▶ **What is being asked**
The result should be every line in the material below containing the string "résiduel".

▶ **Entries shown**
-------------------------

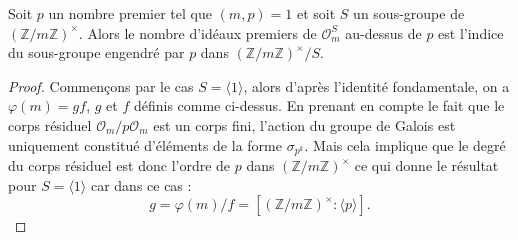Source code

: \documentclass[a4paper]{article} %
\numberwithin{section}{part}
\numberwithin{equation}{section}
\newcommand\zmodninv[1]{(\mathbb{Z}/#1\mathbb{Z})^{\times}}
\newcommand\EO{\mathcal{O}}
\newcommand\groupgen[1]{\langle{#1}\rangle}
\begin{document}
\begin{lem}
\label{lem:nbprimeabove}
Soit $p$ un nombre premier tel que $(m, p) = 1$ et soit $S$ un sous-groupe de
$\zmodninv{m}$. Alors le nombre d'idéaux premiers de $\EO_m^S$ au-dessus de $p$ 
est l'indice du sous-groupe engendré par $p$ dans $\zmodninv{m}/S$.
\end{lem}
\begin{proof}
Commençons par le cas $S = \groupgen{1}$, alors d'après l'identité fondamentale,
on a $\varphi(m) = gf$, $g$ et $f$ définis comme ci-dessus. En prenant en compte
le fait que le corps résiduel $\EO_m/p\EO_m$ est un corps fini, l'action du 
groupe de Galois est uniquement constitué d'éléments de la forme $\sigma_{p^k}$.
Mais cela implique que le degré du corps résiduel est donc l'ordre de $p$ dans 
$\zmodninv{m}$ ce qui donne le résultat pour $S = \groupgen{1}$ car dans ce cas 
:
\begin{equation}
g = \varphi(m)/f = [\zmodninv{m}:\groupgen{p}].
\end{equation}


\end{proof}
\end{document}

-------------------------

▶ **Task response**
le fait que le corps résiduel $\EO_m/p\EO_m$ est un corps fini, l'action du 
Mais cela implique que le degré du corps résiduel est donc l'ordre de $p$ dans 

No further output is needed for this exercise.